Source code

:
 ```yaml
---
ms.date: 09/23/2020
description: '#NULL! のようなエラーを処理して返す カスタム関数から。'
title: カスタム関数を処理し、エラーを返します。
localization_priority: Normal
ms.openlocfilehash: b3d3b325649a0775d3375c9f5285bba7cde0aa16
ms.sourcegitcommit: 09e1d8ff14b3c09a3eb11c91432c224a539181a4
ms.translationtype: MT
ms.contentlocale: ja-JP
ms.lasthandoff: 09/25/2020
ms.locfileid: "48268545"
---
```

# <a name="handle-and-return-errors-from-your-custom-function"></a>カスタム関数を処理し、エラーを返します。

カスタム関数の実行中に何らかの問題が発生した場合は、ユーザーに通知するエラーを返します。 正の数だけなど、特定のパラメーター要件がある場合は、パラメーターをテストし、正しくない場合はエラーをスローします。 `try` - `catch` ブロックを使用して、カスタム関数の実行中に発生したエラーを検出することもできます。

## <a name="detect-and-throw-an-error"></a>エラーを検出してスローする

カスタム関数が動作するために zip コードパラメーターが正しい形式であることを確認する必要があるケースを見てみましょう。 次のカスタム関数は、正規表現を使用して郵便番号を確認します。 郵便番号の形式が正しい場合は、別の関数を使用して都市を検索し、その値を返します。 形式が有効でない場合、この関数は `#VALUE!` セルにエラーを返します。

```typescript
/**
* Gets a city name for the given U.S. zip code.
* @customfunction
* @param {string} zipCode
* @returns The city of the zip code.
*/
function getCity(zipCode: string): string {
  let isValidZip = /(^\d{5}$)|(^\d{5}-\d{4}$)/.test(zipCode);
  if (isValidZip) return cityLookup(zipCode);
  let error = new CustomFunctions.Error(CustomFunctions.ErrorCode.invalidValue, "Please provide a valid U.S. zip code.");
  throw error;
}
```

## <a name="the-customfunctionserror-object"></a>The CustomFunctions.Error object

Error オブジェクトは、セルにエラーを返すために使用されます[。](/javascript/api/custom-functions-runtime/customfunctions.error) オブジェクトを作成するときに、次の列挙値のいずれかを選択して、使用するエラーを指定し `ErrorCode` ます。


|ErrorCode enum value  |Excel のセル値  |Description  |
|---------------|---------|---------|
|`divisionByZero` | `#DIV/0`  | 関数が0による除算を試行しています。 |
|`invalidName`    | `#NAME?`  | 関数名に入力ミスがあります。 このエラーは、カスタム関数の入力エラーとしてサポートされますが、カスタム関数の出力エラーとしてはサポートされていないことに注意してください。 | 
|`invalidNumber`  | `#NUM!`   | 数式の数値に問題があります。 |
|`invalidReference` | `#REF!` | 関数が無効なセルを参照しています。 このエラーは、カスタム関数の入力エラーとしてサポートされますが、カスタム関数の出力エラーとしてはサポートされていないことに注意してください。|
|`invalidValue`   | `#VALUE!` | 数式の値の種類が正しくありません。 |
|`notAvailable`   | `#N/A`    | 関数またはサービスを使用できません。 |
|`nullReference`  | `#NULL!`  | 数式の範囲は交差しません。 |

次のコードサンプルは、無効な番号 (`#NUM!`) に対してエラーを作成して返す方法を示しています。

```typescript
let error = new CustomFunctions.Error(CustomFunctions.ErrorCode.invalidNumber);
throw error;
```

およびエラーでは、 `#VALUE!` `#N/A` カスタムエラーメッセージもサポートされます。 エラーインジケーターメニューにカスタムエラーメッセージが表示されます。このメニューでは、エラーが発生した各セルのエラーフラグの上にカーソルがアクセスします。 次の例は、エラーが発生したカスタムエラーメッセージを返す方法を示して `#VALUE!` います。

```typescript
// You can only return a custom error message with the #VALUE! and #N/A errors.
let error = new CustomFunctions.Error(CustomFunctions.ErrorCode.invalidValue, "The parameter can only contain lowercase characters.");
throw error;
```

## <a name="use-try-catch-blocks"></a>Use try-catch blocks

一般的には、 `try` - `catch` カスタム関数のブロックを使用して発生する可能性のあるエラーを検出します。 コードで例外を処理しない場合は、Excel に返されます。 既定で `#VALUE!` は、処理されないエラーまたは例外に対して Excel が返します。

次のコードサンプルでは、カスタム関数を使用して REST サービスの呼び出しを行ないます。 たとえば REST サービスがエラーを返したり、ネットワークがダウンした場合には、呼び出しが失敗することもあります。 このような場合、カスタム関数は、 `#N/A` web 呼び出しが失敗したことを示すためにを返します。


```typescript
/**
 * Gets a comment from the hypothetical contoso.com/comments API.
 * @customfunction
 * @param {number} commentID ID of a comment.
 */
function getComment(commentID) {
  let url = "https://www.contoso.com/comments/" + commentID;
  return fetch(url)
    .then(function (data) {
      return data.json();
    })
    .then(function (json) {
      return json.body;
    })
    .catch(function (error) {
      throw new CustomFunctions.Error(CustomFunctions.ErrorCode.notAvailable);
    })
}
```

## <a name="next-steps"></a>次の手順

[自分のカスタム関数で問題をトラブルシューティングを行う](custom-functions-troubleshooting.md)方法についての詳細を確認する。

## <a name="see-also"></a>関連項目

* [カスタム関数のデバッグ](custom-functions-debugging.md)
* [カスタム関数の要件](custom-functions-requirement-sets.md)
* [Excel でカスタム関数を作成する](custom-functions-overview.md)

_Exercise_. Count each line of the listing above in which "string" appears, and give that count with nothing added.

_Response to this exercise_. 2